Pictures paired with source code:

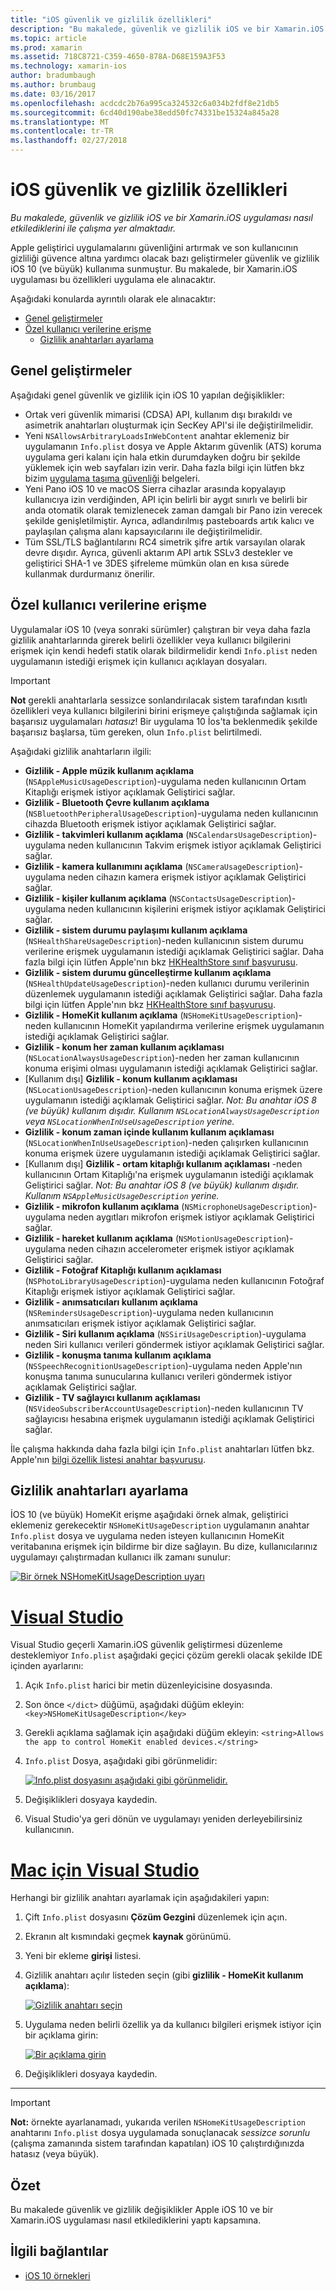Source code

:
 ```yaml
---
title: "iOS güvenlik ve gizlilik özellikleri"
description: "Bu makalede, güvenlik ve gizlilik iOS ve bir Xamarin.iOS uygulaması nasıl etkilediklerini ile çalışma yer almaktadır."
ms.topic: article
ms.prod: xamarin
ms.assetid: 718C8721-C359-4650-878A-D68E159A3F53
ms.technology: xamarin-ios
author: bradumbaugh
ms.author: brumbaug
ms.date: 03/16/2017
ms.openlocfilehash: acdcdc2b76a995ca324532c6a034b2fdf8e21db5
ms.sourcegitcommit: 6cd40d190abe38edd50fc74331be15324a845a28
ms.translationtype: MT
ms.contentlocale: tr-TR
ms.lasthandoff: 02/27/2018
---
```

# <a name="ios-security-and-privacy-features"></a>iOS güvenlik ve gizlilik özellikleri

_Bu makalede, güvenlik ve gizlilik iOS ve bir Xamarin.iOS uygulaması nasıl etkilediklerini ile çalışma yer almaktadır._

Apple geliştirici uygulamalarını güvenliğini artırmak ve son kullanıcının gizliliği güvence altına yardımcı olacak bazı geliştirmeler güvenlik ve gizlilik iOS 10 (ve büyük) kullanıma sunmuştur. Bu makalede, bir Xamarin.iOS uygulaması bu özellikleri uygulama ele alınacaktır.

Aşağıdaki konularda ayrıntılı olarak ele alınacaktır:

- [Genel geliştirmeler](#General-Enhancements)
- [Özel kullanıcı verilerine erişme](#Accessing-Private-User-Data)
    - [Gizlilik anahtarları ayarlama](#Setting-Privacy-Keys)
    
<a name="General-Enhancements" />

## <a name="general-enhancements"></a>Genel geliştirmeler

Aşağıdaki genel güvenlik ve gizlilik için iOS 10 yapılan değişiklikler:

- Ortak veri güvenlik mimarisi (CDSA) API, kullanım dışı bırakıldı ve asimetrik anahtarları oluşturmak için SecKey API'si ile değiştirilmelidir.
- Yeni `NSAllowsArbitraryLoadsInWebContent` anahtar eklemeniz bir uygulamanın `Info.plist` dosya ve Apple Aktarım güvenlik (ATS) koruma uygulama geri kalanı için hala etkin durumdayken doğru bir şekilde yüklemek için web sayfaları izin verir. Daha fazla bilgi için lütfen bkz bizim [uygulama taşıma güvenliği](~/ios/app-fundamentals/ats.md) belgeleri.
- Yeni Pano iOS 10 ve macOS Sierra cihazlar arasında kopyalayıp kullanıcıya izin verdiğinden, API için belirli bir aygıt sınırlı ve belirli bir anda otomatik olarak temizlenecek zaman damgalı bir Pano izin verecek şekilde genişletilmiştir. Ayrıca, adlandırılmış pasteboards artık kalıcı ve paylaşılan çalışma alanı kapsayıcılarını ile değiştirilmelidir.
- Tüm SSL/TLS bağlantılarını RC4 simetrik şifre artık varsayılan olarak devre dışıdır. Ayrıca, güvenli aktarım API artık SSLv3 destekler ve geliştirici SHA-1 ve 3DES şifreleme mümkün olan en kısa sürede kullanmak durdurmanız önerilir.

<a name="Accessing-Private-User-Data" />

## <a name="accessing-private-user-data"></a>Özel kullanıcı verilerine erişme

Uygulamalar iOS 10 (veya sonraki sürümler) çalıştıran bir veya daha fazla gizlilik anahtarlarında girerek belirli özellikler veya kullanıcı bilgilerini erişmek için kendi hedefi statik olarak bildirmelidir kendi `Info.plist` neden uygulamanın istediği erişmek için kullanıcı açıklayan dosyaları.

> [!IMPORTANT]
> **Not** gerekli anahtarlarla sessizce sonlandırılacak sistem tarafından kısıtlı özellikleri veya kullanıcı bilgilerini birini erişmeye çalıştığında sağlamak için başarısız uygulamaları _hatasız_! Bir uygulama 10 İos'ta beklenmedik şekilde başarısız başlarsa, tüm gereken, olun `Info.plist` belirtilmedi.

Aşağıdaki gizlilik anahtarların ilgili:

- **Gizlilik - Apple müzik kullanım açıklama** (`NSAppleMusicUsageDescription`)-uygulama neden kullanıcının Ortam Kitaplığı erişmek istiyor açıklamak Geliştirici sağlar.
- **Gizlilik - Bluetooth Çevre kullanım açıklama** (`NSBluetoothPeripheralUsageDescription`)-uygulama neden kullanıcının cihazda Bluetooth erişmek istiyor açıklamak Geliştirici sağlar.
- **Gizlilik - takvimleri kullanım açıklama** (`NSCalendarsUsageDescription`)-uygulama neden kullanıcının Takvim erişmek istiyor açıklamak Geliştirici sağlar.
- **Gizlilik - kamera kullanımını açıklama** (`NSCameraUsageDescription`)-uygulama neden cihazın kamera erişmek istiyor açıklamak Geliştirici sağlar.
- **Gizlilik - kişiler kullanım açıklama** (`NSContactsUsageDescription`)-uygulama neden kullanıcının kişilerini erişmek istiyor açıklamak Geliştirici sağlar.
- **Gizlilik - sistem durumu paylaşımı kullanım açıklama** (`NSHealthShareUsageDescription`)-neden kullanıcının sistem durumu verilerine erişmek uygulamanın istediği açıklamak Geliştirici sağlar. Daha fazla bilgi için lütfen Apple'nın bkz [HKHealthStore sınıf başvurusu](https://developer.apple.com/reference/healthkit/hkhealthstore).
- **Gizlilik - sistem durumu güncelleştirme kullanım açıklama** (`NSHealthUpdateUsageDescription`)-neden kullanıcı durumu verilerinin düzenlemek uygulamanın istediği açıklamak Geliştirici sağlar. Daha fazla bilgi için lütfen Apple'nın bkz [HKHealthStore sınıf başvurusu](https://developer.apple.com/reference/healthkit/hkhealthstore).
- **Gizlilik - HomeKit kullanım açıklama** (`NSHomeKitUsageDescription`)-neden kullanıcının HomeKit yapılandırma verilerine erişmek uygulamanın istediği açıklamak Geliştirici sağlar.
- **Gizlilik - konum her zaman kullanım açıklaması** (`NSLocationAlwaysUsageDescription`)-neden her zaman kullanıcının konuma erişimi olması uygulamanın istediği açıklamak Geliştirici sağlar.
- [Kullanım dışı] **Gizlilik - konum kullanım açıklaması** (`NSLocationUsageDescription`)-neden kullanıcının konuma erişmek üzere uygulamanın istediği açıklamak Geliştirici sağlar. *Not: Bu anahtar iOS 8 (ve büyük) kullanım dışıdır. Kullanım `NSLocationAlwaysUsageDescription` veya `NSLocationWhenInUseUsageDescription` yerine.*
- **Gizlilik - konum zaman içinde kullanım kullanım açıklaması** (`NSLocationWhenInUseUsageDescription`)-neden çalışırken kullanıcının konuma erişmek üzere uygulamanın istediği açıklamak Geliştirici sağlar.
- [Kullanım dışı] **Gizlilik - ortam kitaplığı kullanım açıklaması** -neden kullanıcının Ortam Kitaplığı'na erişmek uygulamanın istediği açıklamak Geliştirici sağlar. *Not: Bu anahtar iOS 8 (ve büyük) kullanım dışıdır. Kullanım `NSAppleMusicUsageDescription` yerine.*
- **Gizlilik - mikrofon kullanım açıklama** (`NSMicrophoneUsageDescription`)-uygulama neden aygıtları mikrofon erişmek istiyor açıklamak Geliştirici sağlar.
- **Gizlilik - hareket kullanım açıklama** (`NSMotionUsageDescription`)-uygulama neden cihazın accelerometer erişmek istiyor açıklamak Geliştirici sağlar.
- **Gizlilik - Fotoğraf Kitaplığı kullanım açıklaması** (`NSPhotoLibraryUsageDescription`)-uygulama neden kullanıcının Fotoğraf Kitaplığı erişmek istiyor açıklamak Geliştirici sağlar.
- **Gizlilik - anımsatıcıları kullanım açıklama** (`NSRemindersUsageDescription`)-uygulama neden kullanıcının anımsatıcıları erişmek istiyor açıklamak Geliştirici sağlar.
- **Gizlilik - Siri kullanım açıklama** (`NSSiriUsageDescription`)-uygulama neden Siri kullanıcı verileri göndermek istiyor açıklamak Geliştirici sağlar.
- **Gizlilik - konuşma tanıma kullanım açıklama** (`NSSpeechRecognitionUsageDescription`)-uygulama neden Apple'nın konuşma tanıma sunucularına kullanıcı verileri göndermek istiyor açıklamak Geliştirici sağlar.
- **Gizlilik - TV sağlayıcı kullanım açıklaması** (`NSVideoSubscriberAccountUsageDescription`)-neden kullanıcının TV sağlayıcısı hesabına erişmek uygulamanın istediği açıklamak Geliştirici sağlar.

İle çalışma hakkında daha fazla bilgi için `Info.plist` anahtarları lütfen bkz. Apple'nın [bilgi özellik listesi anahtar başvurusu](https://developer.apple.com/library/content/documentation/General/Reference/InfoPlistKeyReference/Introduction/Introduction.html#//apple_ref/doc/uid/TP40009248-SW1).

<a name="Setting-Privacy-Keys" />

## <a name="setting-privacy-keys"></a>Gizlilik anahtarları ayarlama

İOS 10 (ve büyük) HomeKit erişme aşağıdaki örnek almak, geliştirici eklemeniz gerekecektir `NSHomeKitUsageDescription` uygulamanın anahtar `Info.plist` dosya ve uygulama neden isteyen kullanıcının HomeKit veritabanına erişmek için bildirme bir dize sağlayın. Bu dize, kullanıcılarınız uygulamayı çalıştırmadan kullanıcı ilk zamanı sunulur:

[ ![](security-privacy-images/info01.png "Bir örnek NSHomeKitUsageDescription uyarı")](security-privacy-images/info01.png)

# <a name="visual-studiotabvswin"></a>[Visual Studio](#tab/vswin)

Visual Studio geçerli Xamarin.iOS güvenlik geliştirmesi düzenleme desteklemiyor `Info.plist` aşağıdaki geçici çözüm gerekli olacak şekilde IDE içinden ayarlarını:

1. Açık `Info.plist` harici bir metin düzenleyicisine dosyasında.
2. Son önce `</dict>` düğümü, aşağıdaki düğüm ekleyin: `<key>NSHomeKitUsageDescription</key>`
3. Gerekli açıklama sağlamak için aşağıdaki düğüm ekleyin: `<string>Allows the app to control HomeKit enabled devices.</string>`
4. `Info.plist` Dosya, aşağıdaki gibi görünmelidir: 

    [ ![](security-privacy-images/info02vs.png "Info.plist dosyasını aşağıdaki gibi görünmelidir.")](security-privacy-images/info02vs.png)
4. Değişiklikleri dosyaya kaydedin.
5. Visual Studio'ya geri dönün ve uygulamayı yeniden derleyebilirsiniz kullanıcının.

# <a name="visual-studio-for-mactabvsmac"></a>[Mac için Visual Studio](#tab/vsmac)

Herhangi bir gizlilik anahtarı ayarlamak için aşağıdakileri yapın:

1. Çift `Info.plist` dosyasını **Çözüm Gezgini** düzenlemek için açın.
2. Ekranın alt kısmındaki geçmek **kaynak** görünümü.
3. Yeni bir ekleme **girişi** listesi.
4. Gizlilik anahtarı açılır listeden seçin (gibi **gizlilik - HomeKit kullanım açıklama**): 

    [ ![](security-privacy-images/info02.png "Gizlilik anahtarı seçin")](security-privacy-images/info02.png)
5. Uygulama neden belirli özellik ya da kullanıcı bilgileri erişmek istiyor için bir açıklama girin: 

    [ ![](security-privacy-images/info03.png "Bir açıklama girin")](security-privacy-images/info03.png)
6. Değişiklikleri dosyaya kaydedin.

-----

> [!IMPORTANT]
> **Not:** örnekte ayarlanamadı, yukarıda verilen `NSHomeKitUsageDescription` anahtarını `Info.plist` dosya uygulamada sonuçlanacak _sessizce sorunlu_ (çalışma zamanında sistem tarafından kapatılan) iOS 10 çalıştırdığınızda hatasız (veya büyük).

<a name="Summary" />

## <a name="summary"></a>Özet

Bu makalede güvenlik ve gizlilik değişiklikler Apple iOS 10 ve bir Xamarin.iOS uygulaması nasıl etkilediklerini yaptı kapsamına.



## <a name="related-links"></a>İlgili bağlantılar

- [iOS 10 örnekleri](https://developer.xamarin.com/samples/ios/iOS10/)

* [WORK TASK] Go back to the data above and please quote exactly, and only, the lines from the line with "Dosya, aşağıdaki gibi" through its last line.

* [TASK RESULT]
4. `Info.plist` Dosya, aşağıdaki gibi görünmelidir: 

    [ ![](security-privacy-images/info02vs.png "Info.plist dosyasını aşağıdaki gibi görünmelidir.")](security-privacy-images/info02vs.png)
4. Değişiklikleri dosyaya kaydedin.
5. Visual Studio'ya geri dönün ve uygulamayı yeniden derleyebilirsiniz kullanıcının.

# <a name="visual-studio-for-mactabvsmac"></a>[Mac için Visual Studio](#tab/vsmac)

Herhangi bir gizlilik anahtarı ayarlamak için aşağıdakileri yapın:

1. Çift `Info.plist` dosyasını **Çözüm Gezgini** düzenlemek için açın.
2. Ekranın alt kısmındaki geçmek **kaynak** görünümü.
3. Yeni bir ekleme **girişi** listesi.
4. Gizlilik anahtarı açılır listeden seçin (gibi **gizlilik - HomeKit kullanım açıklama**): 

    [ ![](security-privacy-images/info02.png "Gizlilik anahtarı seçin")](security-privacy-images/info02.png)
5. Uygulama neden belirli özellik ya da kullanıcı bilgileri erişmek istiyor için bir açıklama girin: 

    [ ![](security-privacy-images/info03.png "Bir açıklama girin")](security-privacy-images/info03.png)
6. Değişiklikleri dosyaya kaydedin.

-----

> [!IMPORTANT]
> **Not:** örnekte ayarlanamadı, yukarıda verilen `NSHomeKitUsageDescription` anahtarını `Info.plist` dosya uygulamada sonuçlanacak _sessizce sorunlu_ (çalışma zamanında sistem tarafından kapatılan) iOS 10 çalıştırdığınızda hatasız (veya büyük).

<a name="Summary" />

## <a name="summary"></a>Özet

Bu makalede güvenlik ve gizlilik değişiklikler Apple iOS 10 ve bir Xamarin.iOS uygulaması nasıl etkilediklerini yaptı kapsamına.



## <a name="related-links"></a>İlgili bağlantılar

- [iOS 10 örnekleri](https://developer.xamarin.com/samples/ios/iOS10/)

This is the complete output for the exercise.